(Task goal) Tally every line in the listing that holds the string "uuid", then state the total and nothing more.
· · · · ·
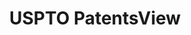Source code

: ---
layout: default
bigquery: https://console.cloud.google.com/bigquery?p=patents-public-data&d=patentsview&page=dataset
citation: Attribution should be given to PatentsView for use, distribution, or derivative
  works.
code: https://github.com/CSSIP-AIR/PatentsView-Code-Snippets/
contributors: USPTO
cost: None
description: 'PatentsView includes US patent data including raw data (summaries, applications,
  pregrant applications), disambugations of inventors and assignees, and inventor
  gender estimates.  Also foreign priority data, # of figures and sheets, and government
  interest statements.'
documentation: https://patentsview.org/query/builder-faqs
last_edit: 04/06/2022, 22:43:44
location: https://patentsview.org/
maintained_by: USPTO
record_creation_timestamp: 12/2/2020 17:20:46
schema_fields:
- sequence
- length
- symbol_position
- disamb_assignee_id_20190312
- type
- action_date
- longitude
- id
- number
- organization
- disamb_inventor_id_20190820
- city
- subclass
- subclass_id
- relkind
- doctype
- disamb_inventor_id_20170808
- designation
- location_id
- rawinventor_id
- patent_id
- deceased
- name
- section
- disamb_inventor_id_20201229
- group
- assignee_id
- status
- disamb_assignee_id_20191008
- disamb_inventor_id_20200331
- variety
- filename
- disamb_assignee_id_20190820
- country
- rawlocation_id
- ipc_version_indicator
- withdrawn
- gi_statement
- num_figures
- disamb_assignee_id_20191231
- category_id
- publication_number
- lawyer_id
- latlong
- disamb_inventor_id_20191231
- category
- exemplary
- disamb_inventor_id_20171226
- section_id
- term_disclaimer
- text
- term_grant
- num_claims
- level_three
- lname
- disamb_inventor_id_20190312
- _371_date
- disamb_inventor_id_20170307
- rawassignee_id
- subgroup_id
- disamb_inventor_id_20200630
- inventor_id
- f371_date
- disamb_assignee_id_20181127
- f102_date
- state_fips
- role
- name_last
- male_flag
- main_group
- num_sheets
- _102_date
- reldocno
- date
- level_one
- county_fips
- latitude
- abstract
- disamb_assignee_id_20200929
- doc_type
- disamb_inventor_id_20191008
- num
- disamb_inventor_id_20181127
- disamb_inventor_id_20180528
- subgroup
- disamb_inventor_id_20171003
- kind
- applicant_type
- title
- mainclass_id
- group_id
- uuid
- rel_id
- level_two
- dependent
- male
- classification_value
- attribution_status
- country_transformed
- subsection_id
- disamb_assignee_id_20200630
- state
- rule_47
- lapse_of_patent
- citation_id
- application_id
- field_title
- classification_level
- disamb_inventor_id_20200929
- disclaimer_date
- series_code
- field_id
- sector_title
- organization_id
- classification_data_source
- ipc_class
- contract_award_number
- latin_name
- classification_status
- subcategory_id
- county
- term_extension
- name_first
- fname
- disamb_assignee_id_20200331
shortname: patentsview
tags:
- disambiguation
- United States
- gender
terms_of_use: Creative Commons Attribution 4.0 International License.
timeframe: 1963-1999
title: USPTO PatentsView
uuid: cf1780b1-e265-4e49-8d1d-83b9cfe0fd9a
---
· · · · ·
(Answer to this exercise) 2